PORTUGAL AND WEST AFRICA

Today, Africa is the world’s poorest continent. In the fifteenth century, it was known for its wealth. Mansa Mūsā, the ruler of Mali, had literally put his realm on the map in 1324 when he led a great pilgrimage to Mecca, distributing so much gold along the way that its price was depressed for a decade. Until 1434, however, no European sailor had seen the coast of Africa below the Sahara, or the forest kingdoms south of Mali that contained the actual gold fields. But in that year, a Portuguese ship brought a sprig of rosemary from West Africa, proof that one could sail beyond the desert and return. Little by little, Portuguese ships moved farther down the coast. In 1485, they reached Benin, an imposing city whose craftsmen produced bronze sculptures that still inspire admiration for their artistic beauty and superb casting techniques. The Portuguese established fortified trading posts on the western coast of Africa. The profits reaped by these Portuguese “factories”—so named because merchants were known as “factors”—inspired other European powers to follow in their footsteps.

An engraving, published in 1668, of a procession of the oba (king) outside Benin on the western coast of Africa. The image suggests the extent of the city, a center of government, trade, and the arts.

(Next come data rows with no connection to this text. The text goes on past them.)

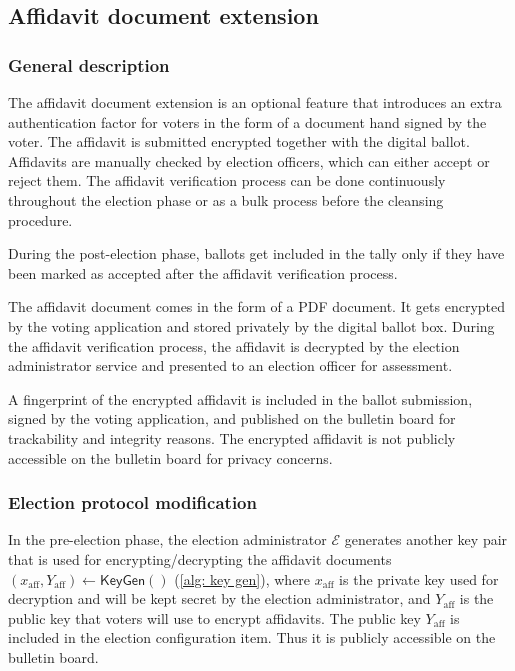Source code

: \subsection{Affidavit document extension} \label{app: affidavit document extension}


\subsubsection{General description}
The affidavit document extension is an optional feature that introduces an extra authentication factor for voters in the form of a document hand signed by the voter. The affidavit is submitted encrypted together with the digital ballot. Affidavits are manually checked by election officers, which can either accept or reject them. The affidavit verification process can be done continuously throughout the election phase or as a bulk process before the cleansing procedure.

During the post-election phase, ballots get included in the tally only if they have been marked as accepted after the affidavit verification process.

The affidavit document comes in the form of a PDF document. It gets encrypted by the voting application and stored privately by the digital ballot box. During the affidavit verification process, the affidavit is decrypted by the election administrator service and presented to an election officer for assessment.

A fingerprint of the encrypted affidavit is included in the ballot submission, signed by the voting application, and published on the bulletin board for trackability and integrity reasons. The encrypted affidavit is not publicly accessible on the bulletin board for privacy concerns. 


\subsubsection{Election protocol modification}
In the pre-election phase, the election administrator $\mathcal{E}$ generates another key pair that is used for encrypting/decrypting the affidavit documents $(x_\mathrm{aff}, Y_\mathrm{aff}) \gets \mathsf{KeyGen}()$ (\cref{alg: key gen}), where $x_\mathrm{aff}$ is the private key used for decryption and will be kept secret by the election administrator, and $Y_\mathrm{aff}$ is the public key that voters will use to encrypt affidavits. The public key $Y_\mathrm{aff}$ is included in the election configuration item. Thus it is publicly accessible on the bulletin board.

Portugal also began to colonize Madeira, the Azores, and the Canary and Cape Verde Islands, which lie in the Atlantic off the African coast. Sugar plantations worked by Muslim captives and slaves from Slavic areas of eastern Europe had flourished in the Middle Ages on Mediterranean islands like Cyprus, Malta, and Crete. Now, the Portuguese established plantations on the Atlantic islands, eventually replacing the native populations with thousands of slaves shipped from Africa—an ominous precedent for the New World. Soon, the center of sugar production would shift again, to the Western Hemisphere.